Bugün ekonomik kriz bize çeşitli gündemler yaratılarak unutturulmaya çalışılsa da , Ekim ayından itibaren yeni bir kriz dalgasının kapıda olduğu uzun zamandan beri dile getirilen bir gerçek.
Özellikle Tarım sektörünün büyük darbe aldığı AKP hükümeti dönemi tarihimizde önemli bir yer alacaktır. Tarihten küçük bir hatırlatma yapmak istiyorum;
Büyük zaferin kazanılmasından önce, Mustafa Kemal Paşa, 1 Mart 1922 tarihinde TBMM'yi açılış konuşmasında köylü ve tarım sorunlarına eğilmiş "Türkiye'nin gerçek sahibi ve efendisi, gerçek üretici olan köylüdür. O halde, herkesten daha çok refah, mutluluk ve servete hak kazanmış ve layık olan köylüdür." Atatürk, İzmir İktisat Kongresi'nde yaptığı konuşmada tarımın önemi üzerinde durmuş; "Kılıç kullanan kol yorulur, fakat saban kullanan kol, her gün kuvvetlenir." değerlendirmesini yapmıştır.
Köylünün o dönemde en büyük sıkıntısı, aşar veya öşür denilen mahsulünün onda birini vergi olarak ödemesiydi. Büyük bir mali fedakarlığı göze alan hükümet, 1925 Şubatında Aşar Vergisini kaldırdı. Böylece köylü ağır ve sıkıntılı bir vergi sisteminden kurtulmuş oldu.
1925'te çıkarılan başka bir kanunla Hükümet, köylüyü topraklandırmak amacı ile bedelini yirmi yılda ödemek üzere toprak dağıttı. Ziraat Bankası, küçük çiftçilere kredi kolaylıkları tanımakla ve faiz haddini düşürmekle yararlı hizmetler yaptı. Kooperatifçiliğe önem verildi. Tarım Kredi Kooperatifleri, Ziraat Okulları ve Yüksek Ziraat Enstitüsü açıldı.

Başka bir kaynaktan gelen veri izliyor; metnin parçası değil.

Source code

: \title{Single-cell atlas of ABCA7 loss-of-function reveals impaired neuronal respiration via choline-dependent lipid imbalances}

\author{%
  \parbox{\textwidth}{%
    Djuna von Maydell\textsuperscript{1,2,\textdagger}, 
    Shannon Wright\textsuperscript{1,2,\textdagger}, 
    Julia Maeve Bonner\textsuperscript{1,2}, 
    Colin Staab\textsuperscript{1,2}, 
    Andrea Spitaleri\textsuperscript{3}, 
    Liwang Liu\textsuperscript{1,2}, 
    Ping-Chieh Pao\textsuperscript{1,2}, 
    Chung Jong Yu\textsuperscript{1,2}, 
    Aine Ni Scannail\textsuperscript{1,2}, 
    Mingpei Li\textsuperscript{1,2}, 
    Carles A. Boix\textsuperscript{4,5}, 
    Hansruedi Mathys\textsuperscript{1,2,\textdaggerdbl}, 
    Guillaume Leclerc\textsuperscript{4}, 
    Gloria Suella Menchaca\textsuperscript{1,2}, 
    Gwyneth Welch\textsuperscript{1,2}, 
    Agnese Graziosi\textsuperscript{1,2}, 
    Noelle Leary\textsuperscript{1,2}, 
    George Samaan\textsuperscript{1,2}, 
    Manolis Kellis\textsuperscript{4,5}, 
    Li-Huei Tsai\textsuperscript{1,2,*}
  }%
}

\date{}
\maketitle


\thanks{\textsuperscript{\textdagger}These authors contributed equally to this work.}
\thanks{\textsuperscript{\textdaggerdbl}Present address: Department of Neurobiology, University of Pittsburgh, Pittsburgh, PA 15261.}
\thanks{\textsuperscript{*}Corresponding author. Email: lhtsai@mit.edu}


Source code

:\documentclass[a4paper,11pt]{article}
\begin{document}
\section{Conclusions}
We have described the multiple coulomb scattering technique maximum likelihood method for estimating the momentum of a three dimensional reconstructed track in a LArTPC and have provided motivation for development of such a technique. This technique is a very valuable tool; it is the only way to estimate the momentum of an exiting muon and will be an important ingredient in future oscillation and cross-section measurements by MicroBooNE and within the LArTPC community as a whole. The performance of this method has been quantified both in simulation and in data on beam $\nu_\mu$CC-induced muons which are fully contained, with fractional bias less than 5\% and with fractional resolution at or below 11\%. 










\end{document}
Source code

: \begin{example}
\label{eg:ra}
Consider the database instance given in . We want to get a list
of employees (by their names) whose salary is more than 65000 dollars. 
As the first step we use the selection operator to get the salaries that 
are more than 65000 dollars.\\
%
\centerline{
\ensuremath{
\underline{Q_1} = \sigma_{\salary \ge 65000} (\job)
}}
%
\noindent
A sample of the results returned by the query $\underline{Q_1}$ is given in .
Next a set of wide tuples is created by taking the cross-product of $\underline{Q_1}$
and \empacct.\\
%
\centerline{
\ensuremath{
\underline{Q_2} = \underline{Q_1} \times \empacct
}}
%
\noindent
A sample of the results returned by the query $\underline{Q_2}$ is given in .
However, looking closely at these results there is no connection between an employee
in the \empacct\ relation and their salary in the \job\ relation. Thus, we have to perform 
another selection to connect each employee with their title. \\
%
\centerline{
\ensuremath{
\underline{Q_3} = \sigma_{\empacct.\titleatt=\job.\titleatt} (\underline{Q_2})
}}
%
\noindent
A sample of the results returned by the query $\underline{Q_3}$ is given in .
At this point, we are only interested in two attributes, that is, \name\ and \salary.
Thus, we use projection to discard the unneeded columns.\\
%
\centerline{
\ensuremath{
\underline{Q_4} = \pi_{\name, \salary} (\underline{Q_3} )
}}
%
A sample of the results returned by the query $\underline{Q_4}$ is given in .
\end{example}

Köylüye yararlı olmak ve yardım sağlamak amacı ile tohum ıslah istasyonları, numune çiftlikleri açıldı. Traktör kullanımı teşvik edilerek, ucuz alet ve makina dağıtımı yapıldı. Atatürk çiftlikler kurarak ve modern yöntemler uygulayarak çiftçilere örnek oldu.
Günümüzde ise Tarım Reformundan bahseden ,köylüyü hatırlayan yok. Ne de olsa her şey yurt dışından ihraç edilebildiğinden ,köylünün mahsulü hibe oldu gitti.
DTP ‘li Muş Milletvekili Sırrı Sakık programlarında Toprak Reformu olmadığını söylemiş. Gözlerini İmralı’dan ayırıp biraz vatandaşlarının problemleri ile ilgilenseler belki Türk köylüsünün içinde Kürtlerin de olduğunu hatırlayacaklar.